Soak soji in 1/2 cup water and 1/2 cup yogurt mix for 2-3 hrs. If using regular soji soaking for 1-2 hrs will work just fine. While roasted course soji gives good texture and nutty flavor regular soji will work fine too.

Cut, Grate and prep all the vegetables, cilantro, carrots, tomato and green chilies.

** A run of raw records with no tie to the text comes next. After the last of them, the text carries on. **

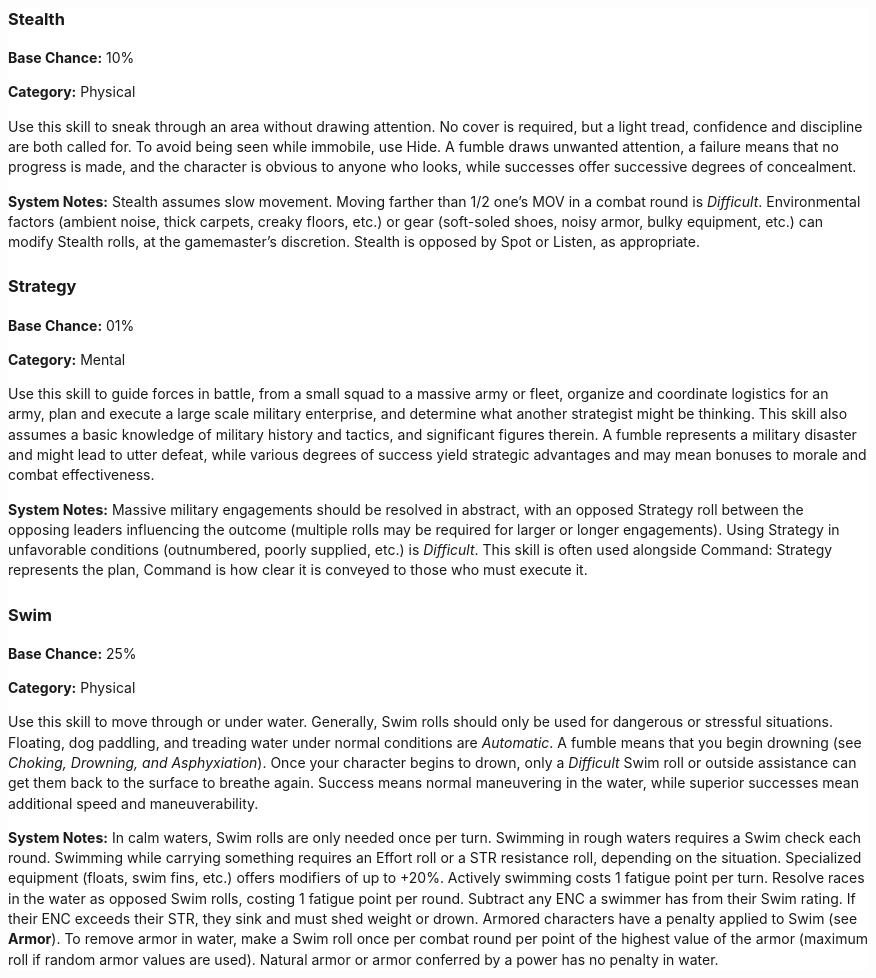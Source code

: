 ### **Stealth**

**Base Chance:** 10%

**Category:** Physical

Use this skill to sneak through an area without drawing attention. No cover is required, but a light tread, confidence and discipline are both called for. To avoid being seen while immobile, use Hide. A fumble draws unwanted attention, a failure means that no progress is made, and the character is obvious to anyone who looks, while successes offer successive degrees of concealment.

**System Notes:** Stealth assumes slow movement. Moving farther than 1/2 one’s MOV in a combat round is *Difficult*. Environmental factors (ambient noise, thick carpets, creaky floors, etc.) or gear (soft-soled shoes, noisy armor, bulky equipment, etc.) can modify Stealth rolls, at the gamemaster’s discretion. Stealth is opposed by Spot or Listen, as appropriate.

### **Strategy**

**Base Chance:** 01%

**Category:** Mental

Use this skill to guide forces in battle, from a small squad to a massive army or fleet, organize and coordinate logistics for an army, plan and execute a large scale military enterprise, and determine what another strategist might be thinking. This skill also assumes a basic knowledge of military history and tactics, and significant figures therein. A fumble represents a military disaster and might lead to utter defeat, while various degrees of success yield strategic advantages and may mean bonuses to morale and combat effectiveness.

**System Notes:** Massive military engagements should be resolved in abstract, with an opposed Strategy roll between the opposing leaders influencing the outcome (multiple rolls may be required for larger or longer engagements). Using Strategy in unfavorable conditions (outnumbered, poorly supplied, etc.) is *Difficult*. This skill is often used alongside Command: Strategy represents the plan, Command is how clear it is conveyed to those who must execute it.

### **Swim**

**Base Chance:** 25%

**Category:** Physical

Use this skill to move through or under water. Generally, Swim rolls should only be used for dangerous or stressful situations. Floating, dog paddling, and treading water under normal conditions are *Automatic*. A fumble means that you begin drowning (see *Choking, Drowning, and Asphyxiation*). Once your character begins to drown, only a *Difficult* Swim roll or outside assistance can get them back to the surface to breathe again. Success means normal maneuvering in the water, while superior successes mean additional speed and maneuverability.

**System Notes:** In calm waters, Swim rolls are only needed once per turn. Swimming in rough waters requires a Swim check each round. Swimming while carrying something requires an Effort roll or a STR resistance roll, depending on the situation. Specialized equipment (floats, swim fins, etc.) offers modifiers of up to +20%. Actively swimming costs 1 fatigue point per turn. Resolve races in the water as opposed Swim rolls, costing 1 fatigue point per round. Subtract any ENC a swimmer has from their Swim rating. If their ENC exceeds their STR, they sink and must shed weight or drown. Armored characters have a penalty applied to Swim (see **Armor**). To remove armor in water, make a Swim roll once per combat round per point of the highest value of the armor (maximum roll if random armor values are used). Natural armor or armor conferred by a power has no penalty in water.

You can add vegetable of your choice, sweet corn or green peas goes well too.

Dry roast oat for 3-4 minutes and grind it in spice grinder

Prepare for tempering, heat 2 tbsp oil in pan and add mustard seed followed by asafetida and curry leaves when mustard seed starts to crackle.

Mix cilantro, carrots, ground oat and tempering in to soji mixture, add remaining 1/2 cup yogurt, stir and add water as needed to make smooth batter which is not to think or thin, should be pourable consistency but not runny.

Grease each indentation and heat the pan. Add baking soda to the prepared batter and stir well. Pour 1 tbsp batter in each mold, at this point you can add any vegetable topping you like. Good part of this dish is you can personalize according to your taste and depending upon available vegetable in the icebox. On some, sprinkle red chili powder, on few add onion and green chili and others tomato or choice of your vegetable.  Or leave it plain.

Now cover and cook for 7-8 minutes on medium heat.

When ready turn them using wooden spatula and cook uncovered for another 7-8 minutes. Whoa done.

Serve warm with Thokku (Shredded mango and garlic pickle), Green chutney, or plain yogurt. It goes well with Tomato chutney, coconut chutney or plain old ketchup too. Works well as lunch box recipe or even an appetizer. Or simply make it ahead and take it along on your next road trip.